_Exercise input_.

◇ ◇ ◇ ◇

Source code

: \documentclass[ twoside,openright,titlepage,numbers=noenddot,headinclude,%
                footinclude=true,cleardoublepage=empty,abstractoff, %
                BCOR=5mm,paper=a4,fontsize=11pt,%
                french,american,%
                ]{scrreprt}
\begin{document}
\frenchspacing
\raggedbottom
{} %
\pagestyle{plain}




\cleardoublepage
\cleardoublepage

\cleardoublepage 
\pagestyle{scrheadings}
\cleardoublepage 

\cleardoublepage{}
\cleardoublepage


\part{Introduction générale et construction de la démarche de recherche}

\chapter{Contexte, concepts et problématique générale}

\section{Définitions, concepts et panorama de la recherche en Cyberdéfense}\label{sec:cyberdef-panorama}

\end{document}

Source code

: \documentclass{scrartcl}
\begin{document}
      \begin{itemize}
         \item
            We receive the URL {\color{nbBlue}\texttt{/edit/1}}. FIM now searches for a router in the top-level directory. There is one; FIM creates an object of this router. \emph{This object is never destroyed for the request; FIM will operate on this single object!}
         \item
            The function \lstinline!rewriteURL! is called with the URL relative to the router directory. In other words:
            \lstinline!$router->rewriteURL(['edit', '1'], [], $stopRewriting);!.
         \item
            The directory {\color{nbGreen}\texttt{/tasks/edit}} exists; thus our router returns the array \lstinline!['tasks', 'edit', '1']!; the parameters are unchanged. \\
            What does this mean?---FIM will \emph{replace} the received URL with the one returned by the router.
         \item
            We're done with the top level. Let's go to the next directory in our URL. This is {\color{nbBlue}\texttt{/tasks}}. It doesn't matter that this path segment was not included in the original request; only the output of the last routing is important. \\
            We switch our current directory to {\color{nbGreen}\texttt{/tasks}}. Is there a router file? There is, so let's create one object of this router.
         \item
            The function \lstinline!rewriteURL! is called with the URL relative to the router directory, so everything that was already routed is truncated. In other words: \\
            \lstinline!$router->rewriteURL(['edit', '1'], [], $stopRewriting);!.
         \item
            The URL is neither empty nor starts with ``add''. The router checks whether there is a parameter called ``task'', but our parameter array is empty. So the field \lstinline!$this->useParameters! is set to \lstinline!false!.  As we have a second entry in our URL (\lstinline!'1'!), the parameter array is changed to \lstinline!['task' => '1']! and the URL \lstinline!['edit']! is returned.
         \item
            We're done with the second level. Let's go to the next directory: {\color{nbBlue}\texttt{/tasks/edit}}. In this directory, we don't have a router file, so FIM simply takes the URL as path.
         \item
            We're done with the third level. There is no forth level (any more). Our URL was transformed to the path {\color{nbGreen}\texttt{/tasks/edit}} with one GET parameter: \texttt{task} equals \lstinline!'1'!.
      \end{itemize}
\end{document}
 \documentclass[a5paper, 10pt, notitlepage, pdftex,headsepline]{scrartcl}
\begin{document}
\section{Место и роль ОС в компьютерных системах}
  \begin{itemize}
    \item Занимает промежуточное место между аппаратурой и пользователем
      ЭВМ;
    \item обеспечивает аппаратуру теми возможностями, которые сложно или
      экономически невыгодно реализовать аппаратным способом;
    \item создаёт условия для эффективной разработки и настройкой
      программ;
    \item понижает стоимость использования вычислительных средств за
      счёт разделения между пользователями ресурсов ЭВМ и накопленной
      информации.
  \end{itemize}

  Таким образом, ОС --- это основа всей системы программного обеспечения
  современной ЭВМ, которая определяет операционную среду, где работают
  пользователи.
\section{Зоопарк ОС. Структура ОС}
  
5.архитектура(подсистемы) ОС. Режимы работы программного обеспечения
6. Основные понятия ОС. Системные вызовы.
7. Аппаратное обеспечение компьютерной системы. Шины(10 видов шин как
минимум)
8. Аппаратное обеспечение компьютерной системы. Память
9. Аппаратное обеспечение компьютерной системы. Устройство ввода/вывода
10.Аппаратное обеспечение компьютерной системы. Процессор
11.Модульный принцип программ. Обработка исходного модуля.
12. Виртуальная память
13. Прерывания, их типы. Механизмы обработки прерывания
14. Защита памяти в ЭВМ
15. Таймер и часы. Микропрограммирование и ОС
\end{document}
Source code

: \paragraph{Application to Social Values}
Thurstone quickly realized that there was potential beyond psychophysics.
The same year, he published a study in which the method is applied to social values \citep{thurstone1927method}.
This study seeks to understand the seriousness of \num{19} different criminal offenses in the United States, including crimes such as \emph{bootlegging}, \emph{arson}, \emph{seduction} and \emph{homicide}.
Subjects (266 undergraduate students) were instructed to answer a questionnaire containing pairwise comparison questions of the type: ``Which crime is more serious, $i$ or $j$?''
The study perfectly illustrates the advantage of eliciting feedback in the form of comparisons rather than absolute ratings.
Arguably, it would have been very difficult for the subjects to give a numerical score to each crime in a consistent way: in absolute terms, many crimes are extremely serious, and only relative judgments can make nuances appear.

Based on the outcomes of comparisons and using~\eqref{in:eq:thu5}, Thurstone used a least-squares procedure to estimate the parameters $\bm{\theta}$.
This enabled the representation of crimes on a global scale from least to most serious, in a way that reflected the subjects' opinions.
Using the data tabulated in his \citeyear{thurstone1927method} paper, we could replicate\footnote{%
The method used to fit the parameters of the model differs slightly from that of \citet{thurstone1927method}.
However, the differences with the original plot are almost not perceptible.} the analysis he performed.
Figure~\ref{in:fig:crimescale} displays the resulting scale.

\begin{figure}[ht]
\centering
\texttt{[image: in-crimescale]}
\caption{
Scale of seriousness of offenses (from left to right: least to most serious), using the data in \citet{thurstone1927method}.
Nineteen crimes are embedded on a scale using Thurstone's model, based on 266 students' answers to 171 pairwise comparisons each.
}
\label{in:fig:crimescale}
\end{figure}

◇ ◇ ◇ ◇

_Task requirements_. Extract all the material, leaving every line as it is.

_Answer area_.
Source code

: \documentclass[ twoside,openright,titlepage,numbers=noenddot,headinclude,%
                footinclude=true,cleardoublepage=empty,abstractoff, %
                BCOR=5mm,paper=a4,fontsize=11pt,%
                french,american,%
                ]{scrreprt}
\begin{document}
\frenchspacing
\raggedbottom
{} %
\pagestyle{plain}




\cleardoublepage
\cleardoublepage

\cleardoublepage 
\pagestyle{scrheadings}
\cleardoublepage 

\cleardoublepage{}
\cleardoublepage


\part{Introduction générale et construction de la démarche de recherche}

\chapter{Contexte, concepts et problématique générale}

\section{Définitions, concepts et panorama de la recherche en Cyberdéfense}\label{sec:cyberdef-panorama}

\end{document}

Source code

: \documentclass{scrartcl}
\begin{document}
      \begin{itemize}
         \item
            We receive the URL {\color{nbBlue}\texttt{/edit/1}}. FIM now searches for a router in the top-level directory. There is one; FIM creates an object of this router. \emph{This object is never destroyed for the request; FIM will operate on this single object!}
         \item
            The function \lstinline!rewriteURL! is called with the URL relative to the router directory. In other words:
            \lstinline!$router->rewriteURL(['edit', '1'], [], $stopRewriting);!.
         \item
            The directory {\color{nbGreen}\texttt{/tasks/edit}} exists; thus our router returns the array \lstinline!['tasks', 'edit', '1']!; the parameters are unchanged. \\
            What does this mean?---FIM will \emph{replace} the received URL with the one returned by the router.
         \item
            We're done with the top level. Let's go to the next directory in our URL. This is {\color{nbBlue}\texttt{/tasks}}. It doesn't matter that this path segment was not included in the original request; only the output of the last routing is important. \\
            We switch our current directory to {\color{nbGreen}\texttt{/tasks}}. Is there a router file? There is, so let's create one object of this router.
         \item
            The function \lstinline!rewriteURL! is called with the URL relative to the router directory, so everything that was already routed is truncated. In other words: \\
            \lstinline!$router->rewriteURL(['edit', '1'], [], $stopRewriting);!.
         \item
            The URL is neither empty nor starts with ``add''. The router checks whether there is a parameter called ``task'', but our parameter array is empty. So the field \lstinline!$this->useParameters! is set to \lstinline!false!.  As we have a second entry in our URL (\lstinline!'1'!), the parameter array is changed to \lstinline!['task' => '1']! and the URL \lstinline!['edit']! is returned.
         \item
            We're done with the second level. Let's go to the next directory: {\color{nbBlue}\texttt{/tasks/edit}}. In this directory, we don't have a router file, so FIM simply takes the URL as path.
         \item
            We're done with the third level. There is no forth level (any more). Our URL was transformed to the path {\color{nbGreen}\texttt{/tasks/edit}} with one GET parameter: \texttt{task} equals \lstinline!'1'!.
      \end{itemize}
\end{document}
 \documentclass[a5paper, 10pt, notitlepage, pdftex,headsepline]{scrartcl}
\begin{document}
\section{Место и роль ОС в компьютерных системах}
  \begin{itemize}
    \item Занимает промежуточное место между аппаратурой и пользователем
      ЭВМ;
    \item обеспечивает аппаратуру теми возможностями, которые сложно или
      экономически невыгодно реализовать аппаратным способом;
    \item создаёт условия для эффективной разработки и настройкой
      программ;
    \item понижает стоимость использования вычислительных средств за
      счёт разделения между пользователями ресурсов ЭВМ и накопленной
      информации.
  \end{itemize}

  Таким образом, ОС --- это основа всей системы программного обеспечения
  современной ЭВМ, которая определяет операционную среду, где работают
  пользователи.
\section{Зоопарк ОС. Структура ОС}
  
5.архитектура(подсистемы) ОС. Режимы работы программного обеспечения
6. Основные понятия ОС. Системные вызовы.
7. Аппаратное обеспечение компьютерной системы. Шины(10 видов шин как
минимум)
8. Аппаратное обеспечение компьютерной системы. Память
9. Аппаратное обеспечение компьютерной системы. Устройство ввода/вывода
10.Аппаратное обеспечение компьютерной системы. Процессор
11.Модульный принцип программ. Обработка исходного модуля.
12. Виртуальная память
13. Прерывания, их типы. Механизмы обработки прерывания
14. Защита памяти в ЭВМ
15. Таймер и часы. Микропрограммирование и ОС
\end{document}
Source code

: \paragraph{Application to Social Values}
Thurstone quickly realized that there was potential beyond psychophysics.
The same year, he published a study in which the method is applied to social values \citep{thurstone1927method}.
This study seeks to understand the seriousness of \num{19} different criminal offenses in the United States, including crimes such as \emph{bootlegging}, \emph{arson}, \emph{seduction} and \emph{homicide}.
Subjects (266 undergraduate students) were instructed to answer a questionnaire containing pairwise comparison questions of the type: ``Which crime is more serious, $i$ or $j$?''
The study perfectly illustrates the advantage of eliciting feedback in the form of comparisons rather than absolute ratings.
Arguably, it would have been very difficult for the subjects to give a numerical score to each crime in a consistent way: in absolute terms, many crimes are extremely serious, and only relative judgments can make nuances appear.

Based on the outcomes of comparisons and using~\eqref{in:eq:thu5}, Thurstone used a least-squares procedure to estimate the parameters $\bm{\theta}$.
This enabled the representation of crimes on a global scale from least to most serious, in a way that reflected the subjects' opinions.
Using the data tabulated in his \citeyear{thurstone1927method} paper, we could replicate\footnote{%
The method used to fit the parameters of the model differs slightly from that of \citet{thurstone1927method}.
However, the differences with the original plot are almost not perceptible.} the analysis he performed.
Figure~\ref{in:fig:crimescale} displays the resulting scale.

\begin{figure}[ht]
\centering
\texttt{[image: in-crimescale]}
\caption{
Scale of seriousness of offenses (from left to right: least to most serious), using the data in \citet{thurstone1927method}.
Nineteen crimes are embedded on a scale using Thurstone's model, based on 266 students' answers to 171 pairwise comparisons each.
}
\label{in:fig:crimescale}
\end{figure}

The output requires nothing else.